NWAPW Year 2

Technical Topics

(Working Draft)
(Back to Part 1)

Part 2: Computational Image Analysis

Some or all of the analytical methods used in the human eye can also be used in computational image recognition, but where the human eye does massive parallel processing, our computers tend to be linear and sequential, albeit somewhat faster (nanoseconds instead of milliseconds for atomic operations).

The human eye concentrates its color detection and high resolution into the fovea (center of the eye), leaving the rest of the eye to see only light and dark and motion. We compensate for this narrow focus by darting our eyes around to focus on one thing after another in rapid succession.

Computer images are the same resolution and color depth all the way across, and it requires a lot more processing to integrate constantly shifting views so that their objects can be seen as the same after the scene has shifted. Even Fourier transforms are expensive. Consequently, we are forced to make trade-offs in image resolution and recognizing pattern variation in object detection. A pedestrian wearing a patterned shirt will be much harder for the computer to see against a complex background than for the human.


We need to understand different color models to get the best performance in object recognition. Human eyes see three dimensions of color, basically long-wave (red), short-wave (blue) and mid-range (green). So our video technology supports this with three color channels, and our printing technology supports the same dimensionality with three ink colors.

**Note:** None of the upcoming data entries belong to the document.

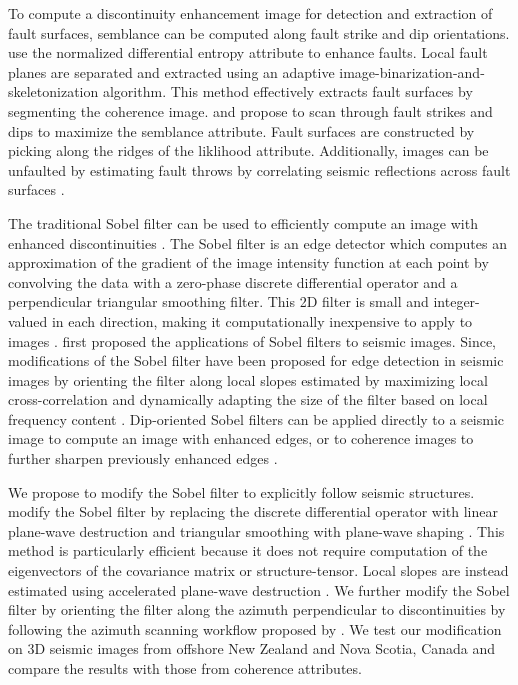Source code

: To compute a discontinuity enhancement image for detection and extraction of fault surfaces, semblance can be computed along fault strike and dip orientations.
\cite{cohen} use the normalized differential entropy attribute to enhance faults.
Local fault planes are separated and extracted using an adaptive image-binarization-and-skeletonization algorithm.
This method effectively extracts fault surfaces by segmenting the coherence image.
\cite{hale13} and \cite{wu16a} propose to scan through fault strikes and dips to maximize the semblance attribute.
Fault surfaces are constructed by picking along the ridges of the liklihood attribute.
Additionally, images can be unfaulted by estimating fault throws by correlating seismic reflections across fault surfaces \cite[]{wu16b}.

The traditional Sobel filter can be used to efficiently compute an image with enhanced discontinuities \cite[]{sobel}.
The Sobel filter is an edge detector which computes an approximation of the gradient of the image intensity function at each point by convolving the data with a zero-phase discrete differential operator and a perpendicular triangular smoothing filter.
This 2D filter is small and integer-valued in each direction, making it computationally inexpensive to apply to images \cite[]{ogorman}.
\cite{luo} first proposed the applications of Sobel filters to seismic images.
Since, modifications of the Sobel filter have been proposed for edge detection in seismic images by orienting the filter along local slopes estimated by maximizing local cross-correlation and dynamically adapting the size of the filter based on local frequency content \cite[]{aqrawi11a,aqrawi11b,aqrawi14}.
Dip-oriented Sobel filters can be applied directly to a seismic image to compute an image with enhanced edges, or to coherence images to further sharpen previously enhanced edges \cite[]{chopra14}.

We propose to modify the Sobel filter to explicitly follow seismic structures. 
\cite{phillips} modify the Sobel filter by replacing the discrete differential operator with linear plane-wave destruction \cite[]{fomel02} and triangular smoothing with plane-wave shaping \cite[]{fomel07,swindeman}.
This method is particularly efficient because it does not require computation of the eigenvectors of the covariance matrix or structure-tensor.
Local slopes are instead estimated using accelerated plane-wave destruction \cite[]{apwd}.
We further modify the Sobel filter by orienting the filter along the azimuth perpendicular to discontinuities by following the azimuth scanning workflow proposed by \cite{merzlikin}.
We test our modification on 3{D} seismic images from offshore New Zealand and Nova Scotia, Canada and compare the results with those from coherence attributes.


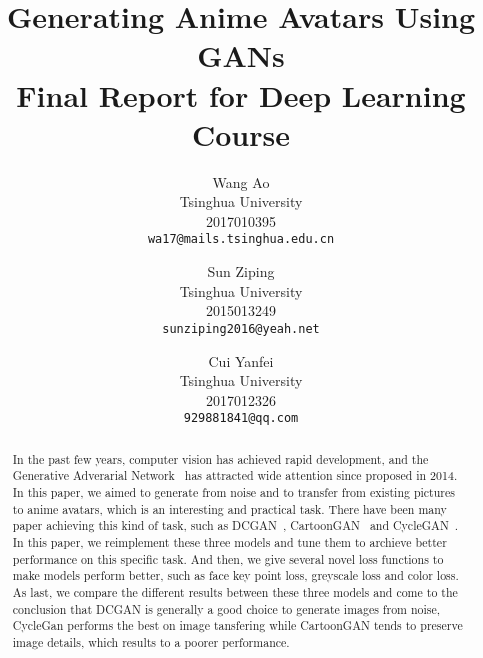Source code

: \documentclass[10pt,twocolumn,letterpaper]{article}
\begin{document}
\title{Generating Anime Avatars Using GANs \\ \large Final Report for Deep Learning Course}

\author{Wang Ao\\
Tsinghua University\\
2017010395\\
{\tt\small wa17@mails.tsinghua.edu.cn}
\and
Sun Ziping\\
Tsinghua University\\
2015013249\\
{\tt\small sunziping2016@yeah.net}
\and
Cui Yanfei\\
Tsinghua University\\
2017012326\\
{\tt\small 929881841@qq.com}
}

\maketitle

\begin{abstract}

In the past few years, computer vision has achieved rapid development, and the
Generative Adverarial Network~\cite{GAN} has attracted wide attention since
proposed in 2014. In this paper, we aimed to generate from noise and to transfer
from existing pictures to anime avatars, which is an interesting and practical
task. There have been many paper achieving this kind of task, such as
DCGAN~\cite{DCGAN}, CartoonGAN~\cite{CartoonGAN} and
CycleGAN~\cite{CycleGAN2017}. In this paper, we reimplement these three models
and tune them to archieve better performance on this specific task. And then, we
give several novel loss functions to make models perform better, such as face
key point loss, greyscale loss and color loss. As last, we compare the different
results between these three models and come to the conclusion that DCGAN is
generally a good choice to generate images from noise, CycleGan performs the
best on image tansfering while CartoonGAN tends to preserve image details, which
results to a poorer performance.

\end{abstract}
\end{document}
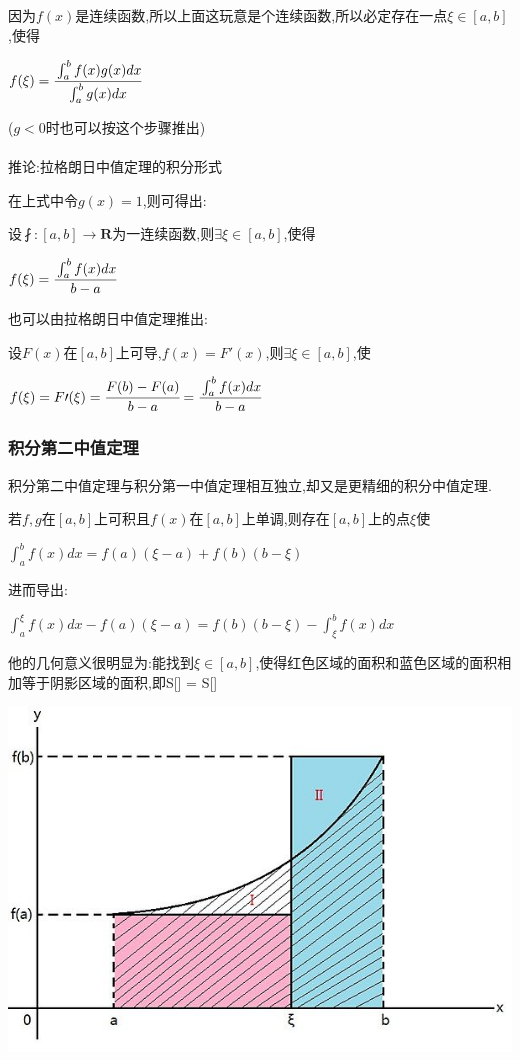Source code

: \documentclass[UTF8,12pt]{ctexbook}
\newcommand{\defFunction}[1]{f(#1)}
\newcommand{\definiteIntegral}[2]{\int^{#1}_{#2}}
\begin{document}
{{{{因为$f(x)$是连续函数,所以上面这玩意是个连续函数,所以必定存在一点$\xi\in[a,b]$,使得

$\defFunction{\xi} = \cfrac{\definiteIntegral{b}{a}\defFunction{x}g(x)dx}{\definiteIntegral{b}{a}g(x)dx}$

($g<0$时也可以按这个步骤推出)
\\\\
推论:拉格朗日中值定理的积分形式

在上式中令$g(x) = 1$,则可得出:

设$\fint : [a,b] \to \mathbf{R}$为一连续函数,则$\exists\xi\in[a,b]$,使得

$\defFunction{\xi} = \cfrac{\definiteIntegral{b}{a}\defFunction{x}dx}{b - a}$

也可以由拉格朗日中值定理推出:

设$F(x)$在$[a,b]$上可导,$\defFunction{x} = F\prime(x)$,则$\exists\xi\in[a,b]$,使

$\defFunction{\xi} = F\prime(\xi) = \cfrac{F(b) - F(a)}{b - a} = \cfrac{\definiteIntegral{b}{a}\defFunction{x}dx}{b - a}$

}%

\subsubsection{积分第二中值定理}{

积分第二中值定理与积分第一中值定理相互独立,却又是更精细的积分中值定理.

若$f,g$在$[a,b]$上可积且$f(x)$在$[a,b]$上单调,则存在$[a,b]$上的点$\xi$使

$\definiteIntegral{b}{a}\defFunction{x}dx = \defFunction{a}(\xi - a) + \defFunction{b}(b - \xi)$

进而导出:

$\definiteIntegral{\xi}{a}\defFunction{x}dx -\defFunction{a}(\xi - a) = \defFunction{b}(b - \xi) - \definiteIntegral{b}{\xi}\defFunction{x}dx$

他的几何意义很明显为:能找到$\xi\in[a,b]$,使得红色区域的面积和蓝色区域的面积相加等于阴影区域的面积,即S[\uppercase\expandafter{}] = S[\uppercase\expandafter{}]

\includegraphics{resources/Geometric_explanation_of_the_second_mean_value_theorem_for_integration.jpg}

}}}}
\end{document}
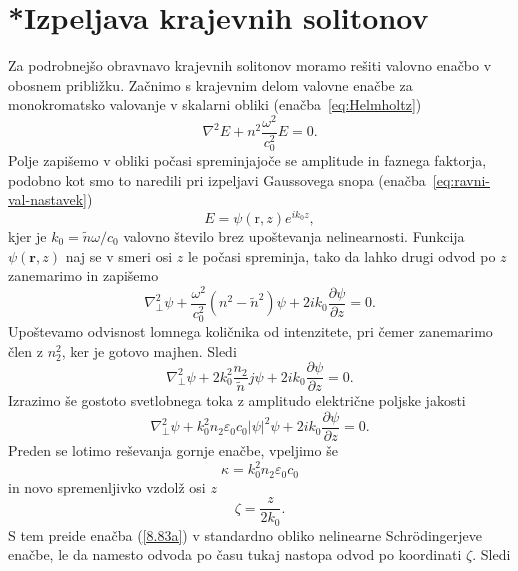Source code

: \section{*Izpeljava krajevnih solitonov}
\label{chap:ks}
Za podrobnejšo obravnavo krajevnih solitonov moramo rešiti valovno 
enačbo v obosnem približku. Začnimo s krajevnim delom valovne 
enačbe za monokromatsko valovanje v skalarni obliki (enačba~\ref{eq:Helmholtz})
\begin{equation}
\nabla^{2}E+n^{2}\frac{\omega^{2}}{c_0^{2}}E=0.
\label{8.80}
\end{equation}
Polje zapišemo v obliki počasi spreminjajoče se amplitude in faznega faktorja, podobno kot 
smo to naredili pri izpeljavi Gaussovega snopa (enačba~\ref{eq:ravni-val-nastavek})
\begin{equation}
E=\psi(\mathrm{r},z)e^{ik_{0}z},
\label{8.81}
\end{equation}
 kjer je $k_{0}=\tilde{n}\omega/c_0$ valovno število brez upoštevanja nelinearnosti.
Funkcija $\psi(\mathbf{r},z)$ naj se v smeri osi $z$ le počasi spreminja, tako da lahko
drugi odvod po $z$ zanemarimo in zapišemo 
\begin{equation}
\nabla_{\bot}^{2}\psi+\frac{\omega^{2}}{c_0^{2}}(n^{2}-\tilde{n}^{2})\psi+2ik_{0}
\frac{\partial\psi}{\partial z}=0.
\label{8.82}
\end{equation}
Upoštevamo odvisnost lomnega količnika od intenzitete, pri čemer
zanemarimo člen z $n_{2}^{2}$, ker je gotovo majhen. Sledi
\begin{equation}
\nabla_{\bot}^{2}\psi+2k_{0}^{2}\frac{n_{2}}{\tilde{n}}j\psi+2ik_{0}\frac{\partial\psi}{\partial z}=0.
\label{8.83}
\end{equation}
Izrazimo še gostoto svetlobnega toka z amplitudo električne poljske jakosti 
\begin{equation}
\nabla_{\bot}^{2}\psi+
k_{0}^{2} n_2 \varepsilon_0 c_0 |\psi|^2 \psi+
2ik_{0}\frac{\partial\psi}{\partial z}=0.
\label{8.83a}
\end{equation}
Preden se lotimo reševanja gornje enačbe, vpeljimo še
\begin{equation}
\kappa=k_{0}^{2} n_2 \varepsilon_0 c_0
\end{equation}
 in novo spremenljivko vzdolž osi $z$
\begin{equation}
\zeta=\frac{z}{2k_{0}}.
\end{equation}
 S tem preide enačba (\ref{8.83a}) v standardno obliko nelinearne Schr\"odingerjeve
enačbe, le da namesto odvoda po času tukaj nastopa odvod po koordinati $\zeta$. Sledi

This is a color cube, with the three dimensions (red, green, and blue, RGB) explicitly shown. If you imagine the zero at the far end of the diagonal, then the three dimensions are CMY (cyan, magenta, and yellow). It's the same cube, only we have negated all the coordinates, so CMYK (for blacK, because most colored inks are not pure enough to get a good black, so they add black ink for that) is essentially merely a coordinate change from RGB. DigitalTutors has a video explaining the difference between RGB and CMY.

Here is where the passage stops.